Meteor is great at sharing code between different builds for different platforms. You can use the same source for your browser builds, server builds, your builds for iOS, Android, ... But how to organize your project to be able to orchestrate your builds for different apps and services from the same source? This post elaborates on the reasons why you need these different builds and how you could accomplish this with Meteor easily.
Say you have an app with completely different end user experiences depending on their role. It is common practice to have the user logged in, check her authorization (role) and then setup different routes or load different templates to serve that type of user’s needs. While doing so, all types of users load the same build and the app decides what portions of the build to use and what not to use.
This results in builds that can be way too large for a user with a role that can actually do very few things with your app. A common example that illustrates this perfectly is a landing page.
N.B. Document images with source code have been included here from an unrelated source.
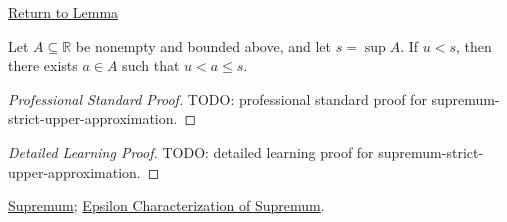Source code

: \newpage
{}
\label{prf:supremum-strict-upper-approximation}

\begin{remark*}[Return]
\hyperref[lem:supremum-strict-upper-approximation]{Return to Lemma}
\end{remark*}

\begin{lemma*}
Let $A\subseteq\mathbb{R}$ be nonempty and bounded above, and let
$s=\sup A$. If $u<s$, then there exists $a\in A$ such that $u<a\le s$.
\end{lemma*}

\begin{proof}[Professional Standard Proof]
\LRAProofBodyStart
TODO: professional standard proof for supremum-strict-upper-approximation.
\end{proof}

\begin{proof}[Detailed Learning Proof]
\LRAProofBodyStart
TODO: detailed learning proof for supremum-strict-upper-approximation.
\end{proof}

\begin{remark*}
\end{remark*}

\begin{dependencies}
\hyperref[def:supremum]{Supremum};
\hyperref[def:epsilon-characterization-of-supremum]{Epsilon Characterization of Supremum}.
\end{dependencies}

\clearpage

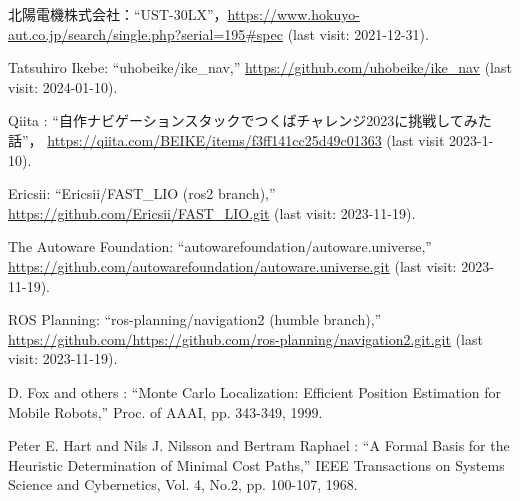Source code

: \documentclass[twocolumn,9pt]{jsproceedings}
\begin{document}
\begin{thebibliography}{99}
  北陽電機株式会社：``UST-30LX''，\url{https://www.hokuyo-aut.co.jp/search/single.php?serial=195#spec} (last visit: 2021-12-31).




  Tatsuhiro Ikebe: ``uhobeike/ike\_nav,'' \url{https://github.com/uhobeike/ike_nav} (last visit: 2024-01-10).

  Qiita : ``自作ナビゲーションスタックでつくばチャレンジ2023に挑戦してみた話''，
  \url{https://qiita.com/BEIKE/items/f3ff141cc25d49c01363} (last visit 2023-1-10).

  Ericsii: ``Ericsii/FAST\_LIO (ros2 branch),'' \url{https://github.com/Ericsii/FAST_LIO.git} (last visit: 2023-11-19).

  The Autoware Foundation: ``autowarefoundation/autoware.universe,'' \url{https://github.com/autowarefoundation/autoware.universe.git} (last visit: 2023-11-19).

  ROS Planning: ``ros-planning/navigation2 (humble branch),'' \url{https://github.com/https://github.com/ros-planning/navigation2.git.git} (last visit: 2023-11-19).

  D. Fox and others : ``Monte Carlo Localization: Efficient Position Estimation for Mobile Robots,''
  Proc. of AAAI, pp. 343-349, 1999.

  Peter E. Hart and Nils J. Nilsson and Bertram Raphael : ``A Formal Basis for the Heuristic Determination of Minimal Cost Paths,''
  IEEE Transactions on Systems Science and Cybernetics, Vol. 4, No.2, pp. 100-107, 1968.



\end{thebibliography}
\end{document}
An unauthenticated user only needs to be shown the landing page, she must be able to login and register a new account, only. Worse, this approach may lead to security vulnerabilities. Because all of the logic is deployed and catered to all users (whatever their role), you must be damn sure access rights are checked all the way through, in every single aspect of your app.
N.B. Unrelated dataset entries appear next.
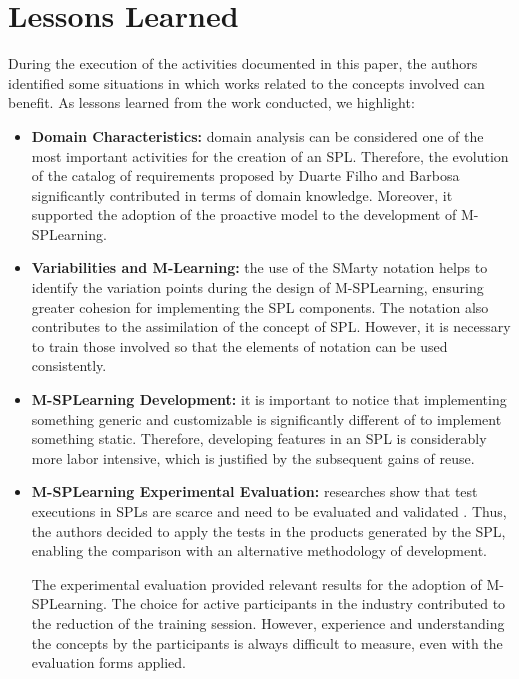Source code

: \section{Lessons Learned}\label{section5}

During the execution of the activities documented in this paper, the authors identified some situations in which works related to the concepts involved can benefit. As lessons learned from the work conducted, we highlight:

\begin{itemize}
    \item \textbf{Domain Characteristics:} domain analysis can be considered one of the most important activities for the creation of an SPL. Therefore, the evolution of the catalog of requirements proposed by Duarte Filho and Barbosa \cite{filho13} significantly contributed in terms of domain knowledge. Moreover, it supported the adoption of the proactive model to the development of M-SPLearning.
    \item \textbf{Variabilities and M-Learning:} the use of the SMarty notation helps to identify the variation points during the design of M-SPLearning, ensuring greater cohesion for implementing the SPL components. The notation also contributes to the assimilation of the concept of SPL. However, it is necessary to train those involved so that the elements of notation can be used consistently.
    \item \textbf{M-SPLearning Development:} it is important to notice that implementing something generic and customizable is significantly different of to implement something static. Therefore, developing features in an SPL is considerably more labor intensive, which is justified by the subsequent gains of reuse.
    \item \textbf{M-SPLearning Experimental Evaluation:} researches show that test executions in SPLs are scarce and need to be evaluated and validated \cite{engstrom11}. Thus, the authors decided to apply the tests in the products generated by the SPL, enabling the comparison with an alternative methodology of development.
  
    The experimental evaluation provided relevant results for the adoption of M-SPLearning. The choice for active participants in the industry contributed to the reduction of the training session. However, experience and understanding the concepts by the participants is always difficult to measure, even with the evaluation forms applied. 
\end{itemize}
Wouldn’t it then make more sense to never load any code at all for users who’ll never need it, or shouldn’t use it? Sure it would, and deploying different apps at different subdomains (yourapp.io, app.yourapp.io, admin.yourapp.io, etc.) while making sure users are redirected to using the app which fits their current role and access rights, may well be the way to go. But then you’ll soon run into maintenance headaches and will struggle with code organization.
Say you have a very computation heavy process somewhere in your backend, which you know will have scaling issues as soon as the user base is growing. You then want to be able to isolate this process from the rest of your app, by deploying it as a independent (micro)service and by scaling that service seperately, along with the user base.
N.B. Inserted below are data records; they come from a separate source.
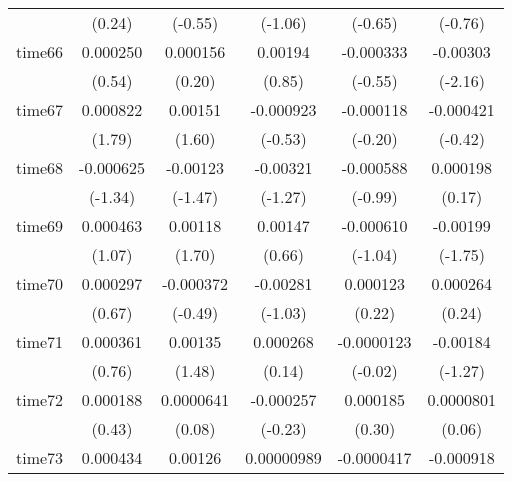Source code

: \begin{table}[htbp]
\begin{tabular}{l*{5}{c}}
            &      (0.24)         &     (-0.55)         &     (-1.06)         &     (-0.65)         &     (-0.76)         \\
time66      &    0.000250         &    0.000156         &     0.00194         &   -0.000333         &    -0.00303\sym{*}  \\
            &      (0.54)         &      (0.20)         &      (0.85)         &     (-0.55)         &     (-2.16)         \\
time67      &    0.000822         &     0.00151         &   -0.000923         &   -0.000118         &   -0.000421         \\
            &      (1.79)         &      (1.60)         &     (-0.53)         &     (-0.20)         &     (-0.42)         \\
time68      &   -0.000625         &    -0.00123         &    -0.00321         &   -0.000588         &    0.000198         \\
            &     (-1.34)         &     (-1.47)         &     (-1.27)         &     (-0.99)         &      (0.17)         \\
time69      &    0.000463         &     0.00118         &     0.00147         &   -0.000610         &    -0.00199         \\
            &      (1.07)         &      (1.70)         &      (0.66)         &     (-1.04)         &     (-1.75)         \\
time70      &    0.000297         &   -0.000372         &    -0.00281         &    0.000123         &    0.000264         \\
            &      (0.67)         &     (-0.49)         &     (-1.03)         &      (0.22)         &      (0.24)         \\
time71      &    0.000361         &     0.00135         &    0.000268         &  -0.0000123         &    -0.00184         \\
            &      (0.76)         &      (1.48)         &      (0.14)         &     (-0.02)         &     (-1.27)         \\
time72      &    0.000188         &   0.0000641         &   -0.000257         &    0.000185         &   0.0000801         \\
            &      (0.43)         &      (0.08)         &     (-0.23)         &      (0.30)         &      (0.06)         \\
time73      &    0.000434         &     0.00126         &  0.00000989         &  -0.0000417         &   -0.000918         \\

\end{tabular}
\end{table}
Sure it’s possible to setup this process as a different project, and have your Meteor app communicate with the service as it would do with any other third-party service. (Or, better still, over Meteor’s built-in DDP since both the mother app and the microservice speak Meteor). But say you would now want to go this way and deploy a dozen different components within your backend — the burden of building and maintaining different services would grow into a very tedious process, again. Development itself would be getting harder too: you’d be forced to setup a complicated local development environment, running all of the microservices involved on different ports, and to configurate communication between them.
Wouldn’t it then make more sense to develop all those services within a single app during development, while at build time separate all the many different microservices again into stand-alone production apps, each scalable in their own right?
So we want to organize our code such that we may build (deploy and scale) different apps/services from a single development source, very similar as to how one would go about when developing an app for several native platforms, only this time around targetting the Web as the platform, to which you’ll be releasing an app-network of services talking with each other.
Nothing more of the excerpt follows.